▶ Assignment:
Output the entries word for word. Omit images.

■ ■ ■ ■

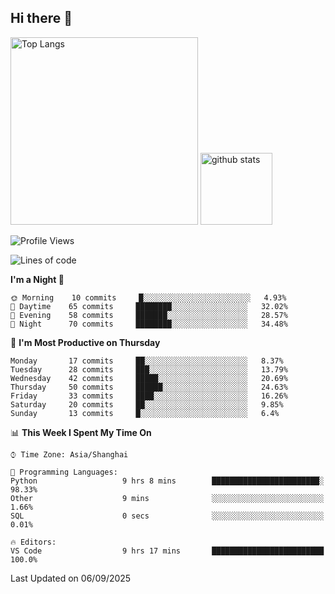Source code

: ## Hi there 👋
<p align="left"> 
  <img alt="Top Langs" height="300px" src="https://github-readme-stats.vercel.app/api/top-langs/?username=Sierraki&layout=compact&show_icons=true&theme=onedark" />
  <a href="https://github.com/Sierraki/LC_Solve">
   <img alt="github stats"height="115px"  src="https://github-readme-stats.vercel.app/api/pin/?username=Sierraki&repo=LC_Solve&theme=onedark&show_icons=true" />
  </a>


<!--START_SECTION:waka-->
![Profile Views](http://img.shields.io/badge/Profile%20Views-0-blue)

![Lines of code](https://img.shields.io/badge/From%20Hello%20World%20I%27ve%20Written-65480%20lines%20of%20code-blue)

**I'm a Night 🦉** 

```text
🌞 Morning    10 commits     █░░░░░░░░░░░░░░░░░░░░░░░░   4.93% 
🌆 Daytime    65 commits     ████████░░░░░░░░░░░░░░░░░   32.02% 
🌃 Evening    58 commits     ███████░░░░░░░░░░░░░░░░░░   28.57% 
🌙 Night      70 commits     ████████░░░░░░░░░░░░░░░░░   34.48%

```
📅 **I'm Most Productive on Thursday** 

```text
Monday       17 commits     ██░░░░░░░░░░░░░░░░░░░░░░░   8.37% 
Tuesday      28 commits     ███░░░░░░░░░░░░░░░░░░░░░░   13.79% 
Wednesday    42 commits     █████░░░░░░░░░░░░░░░░░░░░   20.69% 
Thursday     50 commits     ██████░░░░░░░░░░░░░░░░░░░   24.63% 
Friday       33 commits     ████░░░░░░░░░░░░░░░░░░░░░   16.26% 
Saturday     20 commits     ██░░░░░░░░░░░░░░░░░░░░░░░   9.85% 
Sunday       13 commits     █░░░░░░░░░░░░░░░░░░░░░░░░   6.4%

```


📊 **This Week I Spent My Time On** 

```text
⌚︎ Time Zone: Asia/Shanghai

💬 Programming Languages: 
Python                   9 hrs 8 mins        ████████████████████████░   98.33% 
Other                    9 mins              ░░░░░░░░░░░░░░░░░░░░░░░░░   1.66% 
SQL                      0 secs              ░░░░░░░░░░░░░░░░░░░░░░░░░   0.01%

🔥 Editors: 
VS Code                  9 hrs 17 mins       █████████████████████████   100.0%

```


 Last Updated on 06/09/2025
<!--END_SECTION:waka-->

■ ■ ■ ■

▶ Exercise response:
Source code

: ## Hi there 👋
<p align="left"> 
  <img alt="Top Langs" height="300px" src="https://github-readme-stats.vercel.app/api/top-langs/?username=Sierraki&layout=compact&show_icons=true&theme=onedark" />
  <a href="https://github.com/Sierraki/LC_Solve">
   <img alt="github stats"height="115px"  src="https://github-readme-stats.vercel.app/api/pin/?username=Sierraki&repo=LC_Solve&theme=onedark&show_icons=true" />
  </a>


<!--START_SECTION:waka-->
![Profile Views](http://img.shields.io/badge/Profile%20Views-0-blue)

![Lines of code](https://img.shields.io/badge/From%20Hello%20World%20I%27ve%20Written-65480%20lines%20of%20code-blue)

**I'm a Night 🦉** 

```text
🌞 Morning    10 commits     █░░░░░░░░░░░░░░░░░░░░░░░░   4.93% 
🌆 Daytime    65 commits     ████████░░░░░░░░░░░░░░░░░   32.02% 
🌃 Evening    58 commits     ███████░░░░░░░░░░░░░░░░░░   28.57% 
🌙 Night      70 commits     ████████░░░░░░░░░░░░░░░░░   34.48%

```
📅 **I'm Most Productive on Thursday** 

```text
Monday       17 commits     ██░░░░░░░░░░░░░░░░░░░░░░░   8.37% 
Tuesday      28 commits     ███░░░░░░░░░░░░░░░░░░░░░░   13.79% 
Wednesday    42 commits     █████░░░░░░░░░░░░░░░░░░░░   20.69% 
Thursday     50 commits     ██████░░░░░░░░░░░░░░░░░░░   24.63% 
Friday       33 commits     ████░░░░░░░░░░░░░░░░░░░░░   16.26% 
Saturday     20 commits     ██░░░░░░░░░░░░░░░░░░░░░░░   9.85% 
Sunday       13 commits     █░░░░░░░░░░░░░░░░░░░░░░░░   6.4%

```


📊 **This Week I Spent My Time On** 

```text
⌚︎ Time Zone: Asia/Shanghai

💬 Programming Languages: 
Python                   9 hrs 8 mins        ████████████████████████░   98.33% 
Other                    9 mins              ░░░░░░░░░░░░░░░░░░░░░░░░░   1.66% 
SQL                      0 secs              ░░░░░░░░░░░░░░░░░░░░░░░░░   0.01%

🔥 Editors: 
VS Code                  9 hrs 17 mins       █████████████████████████   100.0%

```


 Last Updated on 06/09/2025
<!--END_SECTION:waka-->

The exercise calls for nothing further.